### [What you need to do]
Your output should be the lines of the entries below, exactly, from the first one through the line that holds "something close to".

===== Entries supplied

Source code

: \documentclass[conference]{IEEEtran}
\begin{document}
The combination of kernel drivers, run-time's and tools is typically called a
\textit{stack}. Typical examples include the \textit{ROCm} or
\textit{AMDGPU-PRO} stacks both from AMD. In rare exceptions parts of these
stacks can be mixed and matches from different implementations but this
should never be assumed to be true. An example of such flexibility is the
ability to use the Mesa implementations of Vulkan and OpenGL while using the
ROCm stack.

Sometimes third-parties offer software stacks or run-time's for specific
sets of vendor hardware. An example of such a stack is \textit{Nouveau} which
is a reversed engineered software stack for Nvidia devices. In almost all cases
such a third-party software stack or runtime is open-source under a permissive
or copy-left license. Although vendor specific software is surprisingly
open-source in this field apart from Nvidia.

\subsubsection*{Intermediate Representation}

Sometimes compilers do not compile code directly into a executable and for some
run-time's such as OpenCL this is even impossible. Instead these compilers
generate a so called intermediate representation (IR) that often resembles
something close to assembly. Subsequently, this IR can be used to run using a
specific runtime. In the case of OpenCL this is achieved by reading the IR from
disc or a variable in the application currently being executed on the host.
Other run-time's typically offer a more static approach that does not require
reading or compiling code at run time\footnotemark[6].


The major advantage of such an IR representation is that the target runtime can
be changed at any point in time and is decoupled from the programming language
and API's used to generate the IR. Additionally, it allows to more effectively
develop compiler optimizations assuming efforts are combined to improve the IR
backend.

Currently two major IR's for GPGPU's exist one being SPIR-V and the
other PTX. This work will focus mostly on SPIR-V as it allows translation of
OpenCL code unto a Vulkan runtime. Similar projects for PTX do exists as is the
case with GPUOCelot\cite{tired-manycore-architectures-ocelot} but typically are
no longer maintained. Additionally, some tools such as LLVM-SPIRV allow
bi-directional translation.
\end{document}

==========

### [Answer area]
Source code

: \documentclass[conference]{IEEEtran}
\begin{document}
The combination of kernel drivers, run-time's and tools is typically called a
\textit{stack}. Typical examples include the \textit{ROCm} or
\textit{AMDGPU-PRO} stacks both from AMD. In rare exceptions parts of these
stacks can be mixed and matches from different implementations but this
should never be assumed to be true. An example of such flexibility is the
ability to use the Mesa implementations of Vulkan and OpenGL while using the
ROCm stack.

Sometimes third-parties offer software stacks or run-time's for specific
sets of vendor hardware. An example of such a stack is \textit{Nouveau} which
is a reversed engineered software stack for Nvidia devices. In almost all cases
such a third-party software stack or runtime is open-source under a permissive
or copy-left license. Although vendor specific software is surprisingly
open-source in this field apart from Nvidia.

\subsubsection*{Intermediate Representation}

Sometimes compilers do not compile code directly into a executable and for some
run-time's such as OpenCL this is even impossible. Instead these compilers
generate a so called intermediate representation (IR) that often resembles
something close to assembly. Subsequently, this IR can be used to run using a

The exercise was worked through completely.